Reviews

David Zellner

USA, 2008

Credits

Review by Victoria Large

Posted on 19 May 2008

Source 35mm print

Categories The 2008 Independent Film Festival of Boston

The simple poster for Goliath proclaims that it’s “A Zellner Bros. Film,” with such pride that you’re apt to wonder if that should mean something to you. Thing is, it probably doesn’t. Yet. But I don’t doubt that it will. With Goliath, an appealingly daft little feature, Austin-based brothers David and Nathan Zellner (who have previously amassed a following on the festival circuit via their short films) tell a story that is by turns sick, sweet, heartbreaking, and hysterical, and they do it with such assured, understated style that you’re left dying to see what they come up with next.

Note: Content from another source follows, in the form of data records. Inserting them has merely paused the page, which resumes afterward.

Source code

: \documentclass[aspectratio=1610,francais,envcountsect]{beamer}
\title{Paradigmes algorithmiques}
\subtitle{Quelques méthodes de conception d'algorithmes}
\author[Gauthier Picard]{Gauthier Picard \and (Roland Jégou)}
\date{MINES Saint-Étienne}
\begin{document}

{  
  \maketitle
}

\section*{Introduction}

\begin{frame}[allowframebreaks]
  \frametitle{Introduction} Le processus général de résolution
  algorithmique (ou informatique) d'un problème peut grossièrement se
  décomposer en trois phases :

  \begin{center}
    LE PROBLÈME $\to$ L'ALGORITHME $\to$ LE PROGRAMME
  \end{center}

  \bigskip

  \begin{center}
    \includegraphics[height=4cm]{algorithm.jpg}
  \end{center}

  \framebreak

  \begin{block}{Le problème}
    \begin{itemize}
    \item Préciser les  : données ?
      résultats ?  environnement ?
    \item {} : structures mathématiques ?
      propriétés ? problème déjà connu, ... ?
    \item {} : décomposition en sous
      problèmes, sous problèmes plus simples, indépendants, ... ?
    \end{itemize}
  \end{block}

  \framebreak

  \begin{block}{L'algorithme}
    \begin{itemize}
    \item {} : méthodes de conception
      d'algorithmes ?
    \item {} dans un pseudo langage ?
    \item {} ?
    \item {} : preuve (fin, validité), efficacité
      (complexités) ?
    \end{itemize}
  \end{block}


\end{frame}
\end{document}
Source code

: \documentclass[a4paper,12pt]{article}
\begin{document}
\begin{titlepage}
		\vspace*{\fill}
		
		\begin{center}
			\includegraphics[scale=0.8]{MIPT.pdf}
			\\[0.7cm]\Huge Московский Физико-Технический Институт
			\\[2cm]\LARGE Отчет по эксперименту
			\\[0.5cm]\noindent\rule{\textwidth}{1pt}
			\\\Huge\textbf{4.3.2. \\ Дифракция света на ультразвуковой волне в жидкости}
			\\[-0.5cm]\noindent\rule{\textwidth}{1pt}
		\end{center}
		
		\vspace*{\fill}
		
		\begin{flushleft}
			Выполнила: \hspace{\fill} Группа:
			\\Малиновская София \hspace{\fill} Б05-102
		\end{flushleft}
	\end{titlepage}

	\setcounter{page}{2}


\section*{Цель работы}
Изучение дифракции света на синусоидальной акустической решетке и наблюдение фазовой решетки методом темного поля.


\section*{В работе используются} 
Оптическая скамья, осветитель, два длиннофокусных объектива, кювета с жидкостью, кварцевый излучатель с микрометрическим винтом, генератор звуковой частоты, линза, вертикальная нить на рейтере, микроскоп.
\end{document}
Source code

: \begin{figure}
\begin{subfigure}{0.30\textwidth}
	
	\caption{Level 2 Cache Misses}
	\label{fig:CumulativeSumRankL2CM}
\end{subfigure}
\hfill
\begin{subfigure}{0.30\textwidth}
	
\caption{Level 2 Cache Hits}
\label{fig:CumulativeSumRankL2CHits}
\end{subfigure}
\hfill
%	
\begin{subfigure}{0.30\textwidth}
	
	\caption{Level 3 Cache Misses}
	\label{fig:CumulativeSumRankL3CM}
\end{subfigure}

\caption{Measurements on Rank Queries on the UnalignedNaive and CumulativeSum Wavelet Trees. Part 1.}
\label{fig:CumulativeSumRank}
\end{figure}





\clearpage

David Zellner stars as the film’s nameless lead character, a schlubby thirtysomething who is devastated when his cat, the gray tabby of the title, goes missing. That’s basically the plot, but no worries: if Vittorio De Sica (not to mention Tim Burton) could bring us a memorable feature about a disappearing bicycle, the Zellners can wring laughs and pathos out of a lost pet. And indeed, as we watch the protagonist muddle through the sorry scenes of his depressingly bland days and nights – including his amusingly vague job where he suffers a humiliating demotion, his mutedly agonizing divorce proceedings, and his solitary microwave dinners – it becomes clear that this guy’s life is missing a lot more than a cat.

Still, there’s no need to assign any particular symbolic import to Goliath other than what he naturally is—a warm, comforting presence in a world that tends to be anything but; and for our lead character, something to stave off the glum loneliness and frustrated anger that routinely colors his world. The unanswered whir of the protagonist’s can opener becomes one of the film’s most memorable comic refrains, and it underscores the potent mix of humor and pointed emptiness that marks the entire story.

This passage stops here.